ABOUT THIS TASK: Repeat these records exactly, pictures excluded.

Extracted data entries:
★ ★ ★

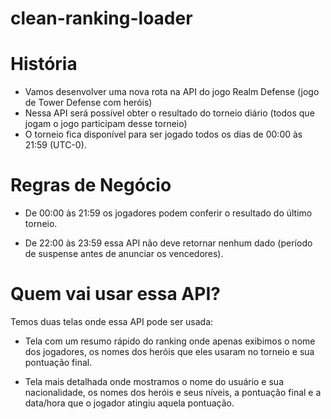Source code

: # clean-ranking-loader

# História

* Vamos desenvolver uma nova rota na API do jogo Realm Defense (jogo de Tower Defense com heróis)
* Nessa API será possível obter o resultado do torneio diário (todos que jogam o jogo participam desse torneio)
* O torneio fica disponível para ser jogado todos os dias de 00:00 às 21:59 (UTC-0).

# Regras de Negócio

* De 00:00 às 21:59 os jogadores podem conferir o resultado do último torneio.

* De 22:00 às 23:59 essa API não deve retornar nenhum dado (período de suspense antes de anunciar os vencedores).

# Quem vai usar essa API?

Temos duas telas onde essa API pode ser usada:

* Tela com um resumo rápido do ranking onde apenas exibimos o nome dos jogadores, os nomes dos heróis que eles usaram no torneio e sua pontuação final.

* Tela mais detalhada onde mostramos o nome do usuário e sua nacionalidade, os nomes dos heróis e seus níveis, a pontuação final e a data/hora que o jogador atingiu aquela pontuação.
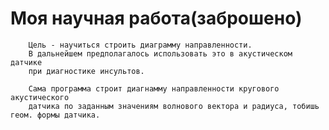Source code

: # Моя научная работа(заброшено)
        Цель - научиться строить диаграмму направленности.
        В дальнейшем предполагалось использовать это в акустическом датчике 
        при диагностике инсультов.
        
        Сама программа строит диагнамму направленности кругового акустического
        датчика по заданным значениям волнового вектора и радиуса, тобишь геом. формы датчика.
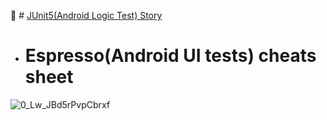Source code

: 
:pushpin:  # [JUnit5(Android Logic Test) Story ](https://www.lordcodes.com/articles/testing-on-android-using-junit-5)




- # Espresso(Android UI tests) cheats sheet 

![0_Lw_JBd5rPvpCbrxf](https://user-images.githubusercontent.com/26750131/77078312-c9511300-69cc-11ea-8ce4-54e55d1b82ac.png)









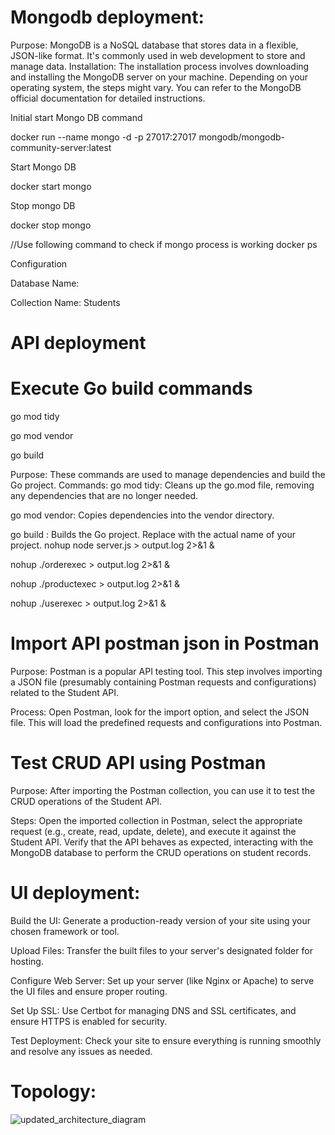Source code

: # Mongodb deployment:

Purpose: MongoDB is a NoSQL database that stores data in a flexible, JSON-like format. It's commonly used in web development to store and manage data.
Installation: The installation process involves downloading and installing the MongoDB server on your machine. Depending on your operating system, the steps might vary.
You can refer to the MongoDB official documentation for detailed instructions.

Initial start Mongo DB command

docker run --name mongo -d -p 27017:27017 mongodb/mongodb-community-server:latest

Start Mongo DB

docker start mongo

Stop mongo DB

docker stop mongo

//Use following command to check if mongo process is working
docker ps

Configuration

Database Name: 

Collection Name: Students

# API deployment
# Execute Go build commands
go mod tidy

go mod vendor

go build <name of project>

Purpose: These commands are used to manage dependencies and build the Go project.
Commands:
go mod tidy: Cleans up the go.mod file, removing any dependencies that are no longer needed.

go mod vendor: Copies dependencies into the vendor directory.

go build <name of project>: Builds the Go project. Replace <name of project> with the actual name of your project.
nohup node server.js > output.log 2>&1 &

nohup ./orderexec > output.log 2>&1 &

nohup ./productexec > output.log 2>&1 &

nohup ./userexec > output.log 2>&1 &
# Import API postman json in Postman
Purpose: Postman is a popular API testing tool. This step involves importing a
JSON file (presumably containing Postman requests and configurations) related to the Student API.

Process: Open Postman, look for the import option, and select the JSON file.
This will load the predefined requests and configurations into Postman.
# Test CRUD API using Postman
Purpose: After importing the Postman collection, you can use it to test the CRUD operations of the Student API.

Steps: Open the imported collection in Postman, select the appropriate request (e.g., create, read, update, delete),
and execute it against the Student API. Verify that the API behaves as expected,
interacting with the MongoDB database to perform the CRUD operations on student records.

# UI deployment:
Build the UI: Generate a production-ready version of your site using your chosen framework or tool.

Upload Files: Transfer the built files to your server's designated folder for hosting.

Configure Web Server: Set up your server (like Nginx or Apache) to serve the UI files and ensure proper routing.

Set Up SSL: Use Certbot for managing DNS and SSL certificates, and ensure HTTPS is enabled for security.

Test Deployment: Check your site to ensure everything is running smoothly and resolve any issues as needed.

# Topology:
![updated_architecture_diagram](https://github.com/user-attachments/assets/eaa5bf0d-390b-47fc-9d98-163e10b57644)


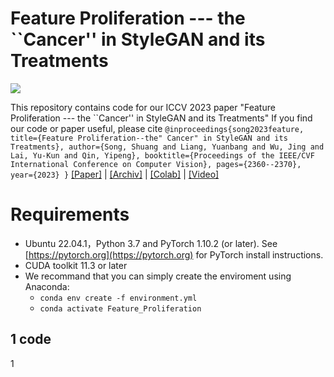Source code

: # Feature Proliferation --- the ``Cancer'' in StyleGAN and its Treatments

![](https://github.com/songc42/Feature-proliferation/blob/main/Impact_feature_proliferation.png)

This repository contains code for our ICCV 2023 paper "Feature Proliferation --- the ``Cancer'' in StyleGAN and its Treatments" <ab>
If you find our code or paper useful, please cite
`@inproceedings{song2023feature,
  title={Feature Proliferation--the" Cancer" in StyleGAN and its Treatments},
  author={Song, Shuang and Liang, Yuanbang and Wu, Jing and Lai, Yu-Kun and Qin, Yipeng},
  booktitle={Proceedings of the IEEE/CVF International Conference on Computer Vision},
  pages={2360--2370},
  year={2023}
}`
[[Paper]](https://openaccess.thecvf.com/content/ICCV2023/html/Song_Feature_Proliferation_--_the_Cancer_in_StyleGAN_and_its_Treatments_ICCV_2023_paper.html) | 
[[Archiv]](https://openaccess.thecvf.com/content/ICCV2023/html/Song_Feature_Proliferation_--_the_Cancer_in_StyleGAN_and_its_Treatments_ICCV_2023_paper.html) | 
[[Colab]](https://openaccess.thecvf.com/content/ICCV2023/html/Song_Feature_Proliferation_--_the_Cancer_in_StyleGAN_and_its_Treatments_ICCV_2023_paper.html) | 
[[Video]](https://openaccess.thecvf.com/content/ICCV2023/html/Song_Feature_Proliferation_--_the_Cancer_in_StyleGAN_and_its_Treatments_ICCV_2023_paper.html)




Requirements
==

*  Ubuntu 22.04.1，Python 3.7 and PyTorch 1.10.2 (or later). See [https://pytorch.org](https://pytorch.org) for PyTorch install instructions.
*  CUDA toolkit 11.3 or later
*  We recommand that you can simply create the enviroment using Anaconda:
   * `conda env create -f environment.yml`
   * `conda activate Feature_Proliferation`


1
code
----
1

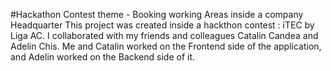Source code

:#Hackathon Contest theme - Booking working Areas inside a company Headquarter
This project was created inside a hackthon contest : iTEC by Liga AC. I collaborated with my friends and colleagues Catalin Candea and Adelin Chis. Me and Catalin worked on the Frontend side of the application, and Adelin worked on the Backend side of it. 
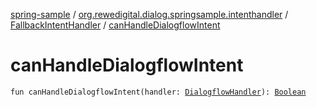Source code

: [spring-sample](../../index.md) / [org.rewedigital.dialog.springsample.intenthandler](../index.md) / [FallbackIntentHandler](index.md) / [canHandleDialogflowIntent](./can-handle-dialogflow-intent.md)

# canHandleDialogflowIntent

`fun canHandleDialogflowIntent(handler: `[`DialogflowHandler`](https://github.com/rewe-digital-incubator/dialog/blob/master/docs/core/org.rewedigital.dialog.handler/-dialogflow-handler/index.md)`): `[`Boolean`](https://kotlinlang.org/api/latest/jvm/stdlib/kotlin/-boolean/index.html)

★ ★ ★

EXERCISE SOLUTION:
Source code

: # clean-ranking-loader

# História

* Vamos desenvolver uma nova rota na API do jogo Realm Defense (jogo de Tower Defense com heróis)
* Nessa API será possível obter o resultado do torneio diário (todos que jogam o jogo participam desse torneio)
* O torneio fica disponível para ser jogado todos os dias de 00:00 às 21:59 (UTC-0).

# Regras de Negócio

* De 00:00 às 21:59 os jogadores podem conferir o resultado do último torneio.

* De 22:00 às 23:59 essa API não deve retornar nenhum dado (período de suspense antes de anunciar os vencedores).

# Quem vai usar essa API?

Temos duas telas onde essa API pode ser usada:

* Tela com um resumo rápido do ranking onde apenas exibimos o nome dos jogadores, os nomes dos heróis que eles usaram no torneio e sua pontuação final.

* Tela mais detalhada onde mostramos o nome do usuário e sua nacionalidade, os nomes dos heróis e seus níveis, a pontuação final e a data/hora que o jogador atingiu aquela pontuação.
Source code

: # Моя научная работа(заброшено)
        Цель - научиться строить диаграмму направленности.
        В дальнейшем предполагалось использовать это в акустическом датчике 
        при диагностике инсультов.
        
        Сама программа строит диагнамму направленности кругового акустического
        датчика по заданным значениям волнового вектора и радиуса, тобишь геом. формы датчика.
Source code

: 
:pushpin:  # [JUnit5(Android Logic Test) Story ](https://www.lordcodes.com/articles/testing-on-android-using-junit-5)




- # Espresso(Android UI tests) cheats sheet 

![0_Lw_JBd5rPvpCbrxf](https://user-images.githubusercontent.com/26750131/77078312-c9511300-69cc-11ea-8ce4-54e55d1b82ac.png)









Source code

: # Mongodb deployment:

Purpose: MongoDB is a NoSQL database that stores data in a flexible, JSON-like format. It's commonly used in web development to store and manage data.
Installation: The installation process involves downloading and installing the MongoDB server on your machine. Depending on your operating system, the steps might vary.
You can refer to the MongoDB official documentation for detailed instructions.

Initial start Mongo DB command

docker run --name mongo -d -p 27017:27017 mongodb/mongodb-community-server:latest

Start Mongo DB

docker start mongo

Stop mongo DB

docker stop mongo

//Use following command to check if mongo process is working
docker ps

Configuration

Database Name: 

Collection Name: Students

# API deployment
# Execute Go build commands
go mod tidy

go mod vendor

go build <name of project>

Purpose: These commands are used to manage dependencies and build the Go project.
Commands:
go mod tidy: Cleans up the go.mod file, removing any dependencies that are no longer needed.

go mod vendor: Copies dependencies into the vendor directory.

go build <name of project>: Builds the Go project. Replace <name of project> with the actual name of your project.
nohup node server.js > output.log 2>&1 &

nohup ./orderexec > output.log 2>&1 &

nohup ./productexec > output.log 2>&1 &

nohup ./userexec > output.log 2>&1 &
# Import API postman json in Postman
Purpose: Postman is a popular API testing tool. This step involves importing a
JSON file (presumably containing Postman requests and configurations) related to the Student API.

Process: Open Postman, look for the import option, and select the JSON file.
This will load the predefined requests and configurations into Postman.
# Test CRUD API using Postman
Purpose: After importing the Postman collection, you can use it to test the CRUD operations of the Student API.

Steps: Open the imported collection in Postman, select the appropriate request (e.g., create, read, update, delete),
and execute it against the Student API. Verify that the API behaves as expected,
interacting with the MongoDB database to perform the CRUD operations on student records.

# UI deployment:
Build the UI: Generate a production-ready version of your site using your chosen framework or tool.

Upload Files: Transfer the built files to your server's designated folder for hosting.

Configure Web Server: Set up your server (like Nginx or Apache) to serve the UI files and ensure proper routing.

Set Up SSL: Use Certbot for managing DNS and SSL certificates, and ensure HTTPS is enabled for security.

Test Deployment: Check your site to ensure everything is running smoothly and resolve any issues as needed.

# Topology:
![updated_architecture_diagram](https://github.com/user-attachments/assets/eaa5bf0d-390b-47fc-9d98-163e10b57644)


Source code

: # Feature Proliferation --- the ``Cancer'' in StyleGAN and its Treatments

![](https://github.com/songc42/Feature-proliferation/blob/main/Impact_feature_proliferation.png)

This repository contains code for our ICCV 2023 paper "Feature Proliferation --- the ``Cancer'' in StyleGAN and its Treatments" <ab>
If you find our code or paper useful, please cite
`@inproceedings{song2023feature,
  title={Feature Proliferation--the" Cancer" in StyleGAN and its Treatments},
  author={Song, Shuang and Liang, Yuanbang and Wu, Jing and Lai, Yu-Kun and Qin, Yipeng},
  booktitle={Proceedings of the IEEE/CVF International Conference on Computer Vision},
  pages={2360--2370},
  year={2023}
}`
[[Paper]](https://openaccess.thecvf.com/content/ICCV2023/html/Song_Feature_Proliferation_--_the_Cancer_in_StyleGAN_and_its_Treatments_ICCV_2023_paper.html) | 
[[Archiv]](https://openaccess.thecvf.com/content/ICCV2023/html/Song_Feature_Proliferation_--_the_Cancer_in_StyleGAN_and_its_Treatments_ICCV_2023_paper.html) | 
[[Colab]](https://openaccess.thecvf.com/content/ICCV2023/html/Song_Feature_Proliferation_--_the_Cancer_in_StyleGAN_and_its_Treatments_ICCV_2023_paper.html) | 
[[Video]](https://openaccess.thecvf.com/content/ICCV2023/html/Song_Feature_Proliferation_--_the_Cancer_in_StyleGAN_and_its_Treatments_ICCV_2023_paper.html)




Requirements
==

*  Ubuntu 22.04.1，Python 3.7 and PyTorch 1.10.2 (or later). See [https://pytorch.org](https://pytorch.org) for PyTorch install instructions.
*  CUDA toolkit 11.3 or later
*  We recommand that you can simply create the enviroment using Anaconda:
   * `conda env create -f environment.yml`
   * `conda activate Feature_Proliferation`


1
code
----
1

Source code

:#Hackathon Contest theme - Booking working Areas inside a company Headquarter
This project was created inside a hackthon contest : iTEC by Liga AC. I collaborated with my friends and colleagues Catalin Candea and Adelin Chis. Me and Catalin worked on the Frontend side of the application, and Adelin worked on the Backend side of it. 
Source code

: [spring-sample](../../index.md) / [org.rewedigital.dialog.springsample.intenthandler](../index.md) / [FallbackIntentHandler](index.md) / [canHandleDialogflowIntent](./can-handle-dialogflow-intent.md)

# canHandleDialogflowIntent

`fun canHandleDialogflowIntent(handler: `[`DialogflowHandler`](https://github.com/rewe-digital-incubator/dialog/blob/master/docs/core/org.rewedigital.dialog.handler/-dialogflow-handler/index.md)`): `[`Boolean`](https://kotlinlang.org/api/latest/jvm/stdlib/kotlin/-boolean/index.html)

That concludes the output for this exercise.